The continuation of a series strikes fear and anticipation in the hearts of fans. The longer time span between movies, the more excitement there is. It had been nearly ten years since “Fellowship of the Ring” came out. I was an adult now, and—in addition to marathon parties— had been biding my time with hoarding multiple editions of anything Tolkien, writing occasional fanfics with friends, and collecting plushies and knickknacks wherever I could find them. When I heard the news, I was ecstatic because unlike last time—being tiny, unable to drive and stay up past 10 p.m.—I could now go to the midnight movie premiere in costume. Yes, my love for Middle Earth got me in to cosplay.

In the past, I was a great admirer of cosplay—it still absolutely blows me away to see what people can create for their passions. For myself though, I couldn’t see an opportunity to create one for myself—and I wasn’t sure if I had the confidence to pull it off. But with “The Hobbit” coming out, I knew if I didn’t take the chance, I’d deeply regret it. So I put my mind to figure a cost-effective but awesome way to create a costume. My first desire was to go as an elf—but figured with my height I’d be mistaken more for a hobbit. Then I considered a hobbit—but again, my confidence was not at its peak at the time (especially in regards to my height). The cosplayers I saw always seemed to have an amazing confidence and investment into being their characters. I wanted to have those guts, passion and charisma. So I decided to be a dwarf.


I chiefly owe my inspiration to Gimli and his references to dwarf women in the extended edition of “The Two Towers” and “Return of the King.” His explanation in the second movie and drunken declaration in the third, made a lasting impression on me. I also must credit Linda Carlson, creator of the regrettably dead webcomic “The Brasse.” She was the first cosplayer I saw who portrayed female dwarves with beards. Plus, I also figured it would be fun since “The Hobbit” features a colorful cast of dwarves.

While I may have mixed feelings regarding the recent movies, I owe them for helping me get out of my comfort zone. Creating my first costume on my own, meeting fellow fans of all types and sharing food, games and laughter while we waited in line for almost sixteen hours—those memories will stick with me forever. And it gave me confidence to have a little more fun with my love for Middle Earth. I started dressing up on Tolkien Day and Halloween on my college campus—causing smiles, laughter and a couple collisions with lampposts or doors. I made lasting friendships with several professors. And when the movies wrapped up, I went to Renaissance Fairs and local conventions. It is hard to describe the joy when people—especially little kids—walk up to you and ask for a picture.
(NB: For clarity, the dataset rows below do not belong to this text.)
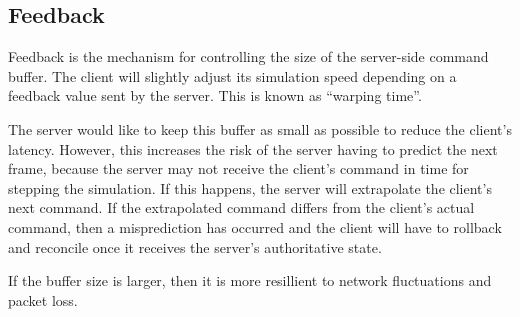 \subsection{Feedback}

Feedback is the mechanism for controlling  the size of the server-side command
buffer. The  client  will  slightly adjust its simulation speed depending on a
feedback value sent  by  the  server.  This  is  known  as  ``warping  time''.

\begin{center}

\end{center}

The server would like to keep this buffer  as  small as possible to reduce the
client's latency. However, this increases the risk  of  the  server  having to
predict  the  next frame, because the server  may  not  receive  the  client's
command in time for stepping the simulation. If  this happens, the server will
extrapolate the  client's  next  command.  If the extrapolated command differs
from  the client's actual command, then a misprediction has occurred  and  the
client  will have to rollback and reconcile  once  it  receives  the  server's
authoritative state.

If  the  buffer  size  is  larger,  then  it  is  more  resillient  to network
fluctuations and packet loss.

\vspace{1.5em}

\begin{figure}[h]

\end{figure}

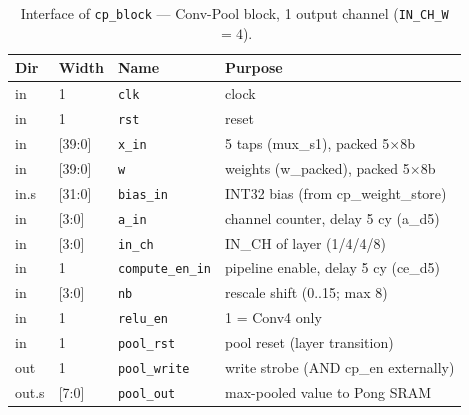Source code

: \begin{table}[t]
\centering
\caption{Interface of \texttt{cp\_block} — Conv-Pool block, 1 output channel
(\texttt{IN\_CH\_W}$=4$).}
\label{tab:if-cp-block}
\small
\setlength{\tabcolsep}{4pt}
\renewcommand{\arraystretch}{1.1}
\begin{tabular}{@{}llll@{}}
\toprule
\textbf{Dir} & \textbf{Width} & \textbf{Name} & \textbf{Purpose} \\
\midrule
in    & 1      & \texttt{clk}            & clock \\
in    & 1      & \texttt{rst}            & reset \\
in    & [39:0] & \texttt{x\_in}          & 5 taps (mux\_s1), packed 5$\times$8b \\
in    & [39:0] & \texttt{w}              & weights (w\_packed), packed 5$\times$8b \\
in.s  & [31:0] & \texttt{bias\_in}       & INT32 bias (from cp\_weight\_store) \\
in    & [3:0]  & \texttt{a\_in}          & channel counter, delay 5 cy (a\_d5) \\
in    & [3:0]  & \texttt{in\_ch}         & IN\_CH of layer (1/4/4/8) \\
in    & 1      & \texttt{compute\_en\_in}& pipeline enable, delay 5 cy (ce\_d5) \\
in    & [3:0]  & \texttt{nb}             & rescale shift (0..15; max 8) \\
in    & 1      & \texttt{relu\_en}       & 1 = Conv4 only \\
in    & 1      & \texttt{pool\_rst}      & pool reset (layer transition) \\
out   & 1      & \texttt{pool\_write}    & write strobe (AND cp\_en externally) \\
out.s & [7:0]  & \texttt{pool\_out}      & max-pooled value to Pong SRAM \\
\bottomrule
\end{tabular}
\end{table}


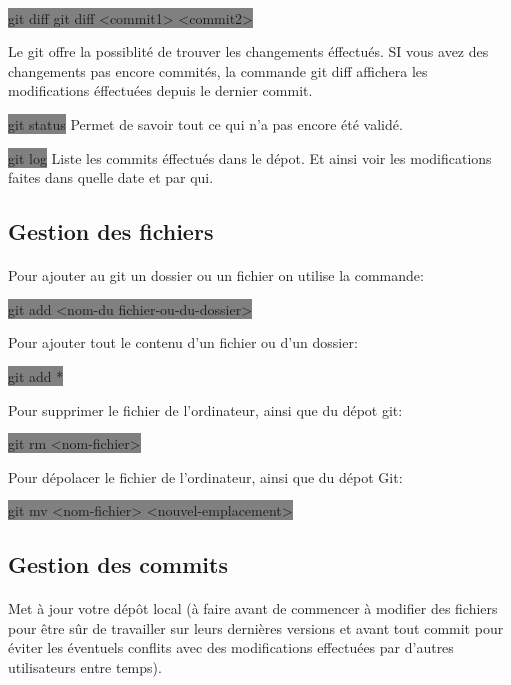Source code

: \documentclass[11pt,a4paper,titlepage, oneside]{article}
\begin{document}
		\paragraph{}
			\colorbox{gray}{git diff git diff <commit1> <commit2>}

			Le git offre la possiblité de trouver les changements éffectués. SI vous avez des changements pas encore commités, la commande git diff affichera les modifications éffectuées depuis le dernier commit.

			\colorbox{gray}{git status} Permet de savoir tout ce qui n'a pas encore été validé.
	
			\colorbox{gray}{git log} Liste les commits éffectués dans le dépot. Et ainsi voir les modifications faites dans quelle date et par qui.

	\subsection{{\color{red} Gestion des fichiers}}

		\paragraph{}
			Pour ajouter au git un dossier ou un fichier on utilise la commande:

			\colorbox{gray}{git add <nom-du fichier-ou-du-dossier>}

			Pour ajouter tout le contenu d'un fichier ou d'un dossier:

			\colorbox{gray}{git add *}

			Pour supprimer le fichier de l'ordinateur, ainsi que du dépot git:		
			
			\colorbox{gray}{git rm <nom-fichier>}

			Pour dépolacer le fichier de l'ordinateur, ainsi que du dépot Git:
			
			\colorbox{gray}{git mv <nom-fichier> <nouvel-emplacement>}

	\subsection{{\color{red} Gestion des commits}}

		\paragraph{}
			Met à jour votre dépôt local (à faire avant de commencer à modifier des fichiers pour être sûr de travailler sur leurs dernières versions et avant tout commit pour éviter les éventuels conflits avec des modifications effectuées par d'autres utilisateurs entre temps). 
\end{document}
As wonderful as these memories are, my proudest and most humbling moment came when I had the opportunity to visit Tolkien’s grave.

It was my first trip overseas, and a study trip that I had saved up for as a senior gift to myself. I could write book’s worth of memories on that trip. I didn’t want to leave and often joked with friends on ways I could get arrested so I could stay. With a wonderful fellowship of academics and students, I toured Oxford in awe. While the trip had not been primarily about Tolkien, our group still toured the well-loved haunts of the man—Merton College and its gardens, The Eagle & Child, his church, a former home and eventually his resting place.

To walk in the city where ones heroes taught, wrote, lived and died—is of a treasure immeasurable. I was born long after Tolkien’s death, and as I sat beside his grave, I knew it was the closest thing I would come to meeting him in this life. I tried to imagine what it would be like were he still alive and I had the chance to meet him. I can only imagine from the biographies I’ve read and stories I’ve heard, his reaction to what his books have brought forth in the media. Maybe a slight frown at the hubbub, a hint of distain at the commercialization of his books and hopefully a smile at the fact that his books taught a little girl to love to read books that are far too big, to hope in the midst of trying times, and to dream.